Japanese manga series

Gifted (ギフテッド) is a Japanese manga series written by Seimaru Amagi and illustrated by Rima Amamiya. It has been serialized in Kodansha's shōjo manga magazine Nakayoshi since December 2021. A television drama adaptation was broadcast on Tōkai TV and Fuji TV from August to September 2023. A second season aired on Wowow Prime and Wowow On Demand from October to December 2023. An anime television series adaptation is set to premiere in 2027.

==Plot==
Natsuki Amakusa is a 20-year-old genius detective at the Tokyo Metropolitan Police Department. One day he meets Yūya Shiki, a 17-year-old high schooler born with the innate gift to identify murderers. Using their respective abilities to work together, the two become partners solving various difficult cases.

==Characters==
- Yūya Shiki (四鬼 夕也, Shiki Yūya)

- Natsuki Amakusa (天草 那月, Amakusa Natsuki)

==Development==
To choose an illustrator for the manga, a short manga audition competition was held and lasted for around five months. The winner, Rima Amamiya, was chosen out of 115 applicants. Amamiya's art was praised for its portrayal of the characters and impactful use of perspective.
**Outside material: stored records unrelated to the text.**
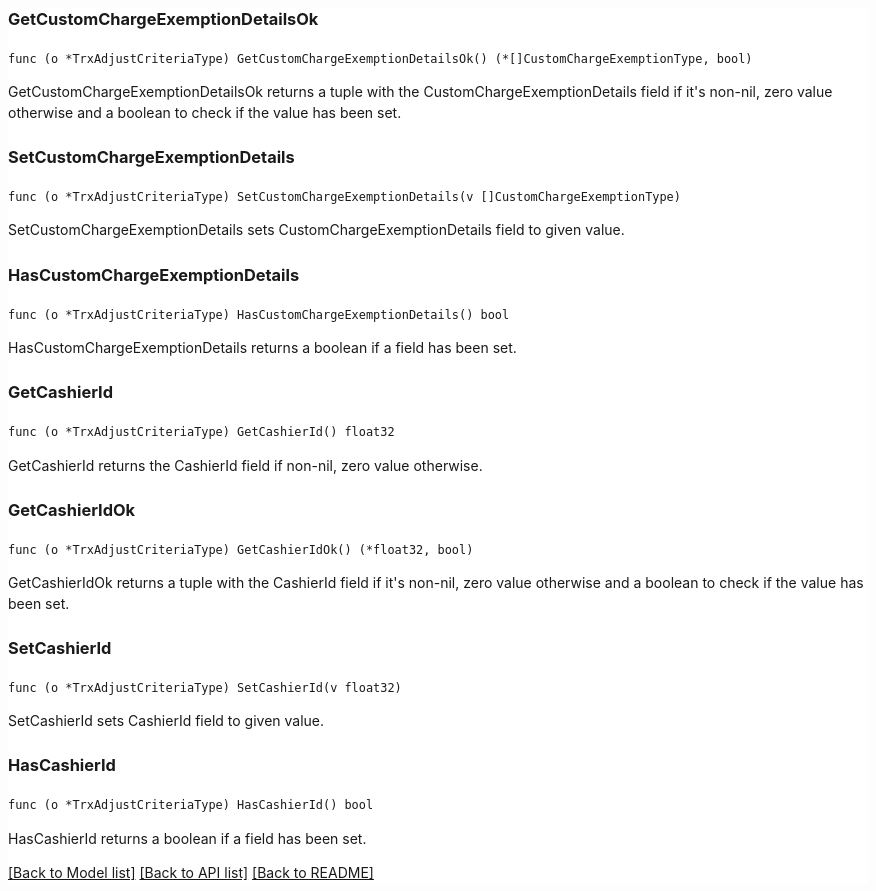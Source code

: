 ### GetCustomChargeExemptionDetailsOk

`func (o *TrxAdjustCriteriaType) GetCustomChargeExemptionDetailsOk() (*[]CustomChargeExemptionType, bool)`

GetCustomChargeExemptionDetailsOk returns a tuple with the CustomChargeExemptionDetails field if it's non-nil, zero value otherwise
and a boolean to check if the value has been set.

### SetCustomChargeExemptionDetails

`func (o *TrxAdjustCriteriaType) SetCustomChargeExemptionDetails(v []CustomChargeExemptionType)`

SetCustomChargeExemptionDetails sets CustomChargeExemptionDetails field to given value.

### HasCustomChargeExemptionDetails

`func (o *TrxAdjustCriteriaType) HasCustomChargeExemptionDetails() bool`

HasCustomChargeExemptionDetails returns a boolean if a field has been set.

### GetCashierId

`func (o *TrxAdjustCriteriaType) GetCashierId() float32`

GetCashierId returns the CashierId field if non-nil, zero value otherwise.

### GetCashierIdOk

`func (o *TrxAdjustCriteriaType) GetCashierIdOk() (*float32, bool)`

GetCashierIdOk returns a tuple with the CashierId field if it's non-nil, zero value otherwise
and a boolean to check if the value has been set.

### SetCashierId

`func (o *TrxAdjustCriteriaType) SetCashierId(v float32)`

SetCashierId sets CashierId field to given value.

### HasCashierId

`func (o *TrxAdjustCriteriaType) HasCashierId() bool`

HasCashierId returns a boolean if a field has been set.


[[Back to Model list]](../README.md#documentation-for-models) [[Back to API list]](../README.md#documentation-for-api-endpoints) [[Back to README]](../README.md)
Before serialization, a storyboard draft of a chapter of the manga was made available on Kodansha's Days Neo website.

==Media==
===Manga===
Written by Seimaru Amagi and illustrated by Rima Amamiya, Gifted has been serialized in Kodansha's shōjo manga magazine Nakayoshi since December 1, 2021. The first volume was published on April 21, 2022. As of June 12, 2026, 12 volumes have been released.

====Volumes====

| No. | Release date | ISBN |
|---|---|---|
| 1 | April 21, 2022 | 978-4-06-527552-8 |
| 2 | July 13, 2022 | 978-4-06-528552-7 |
| 3 | November 11, 2022 | 978-4-06-529849-7 |
| 4 | March 13, 2023 | 978-4-06-531185-1 |
| 5 | July 13, 2023 | 978-4-06-532452-3 |
| 6 | November 13, 2023 | 978-4-06-533869-8 |
| 7 | March 13, 2024 | 978-4-06-534977-9 |
| 8 | August 9, 2024 | 978-4-06-536621-9 |
| 9 | February 13, 2025 | 978-4-06-538494-7 |
| 10 | August 12, 2025 | 978-4-06-540444-7 |
| 11 | January 13, 2026 | 978-4-06-542093-5 |
| 12 | June 12, 2026 | 978-4-06-543852-7 |

===Drama===
A television drama adaptation was broadcast on Tōkai TV and Fuji TV from August 12, 2023, to September 30, 2023. A second season aired on Wowow Prime and Wowow On Demand from October 14, 2023, to December 2, 2023. News performed the series' theme song "Gifted" (ギフテッド).

===Anime===
An anime television series adaptation was announced on June 4, 2026. It is set to premiere in 2027.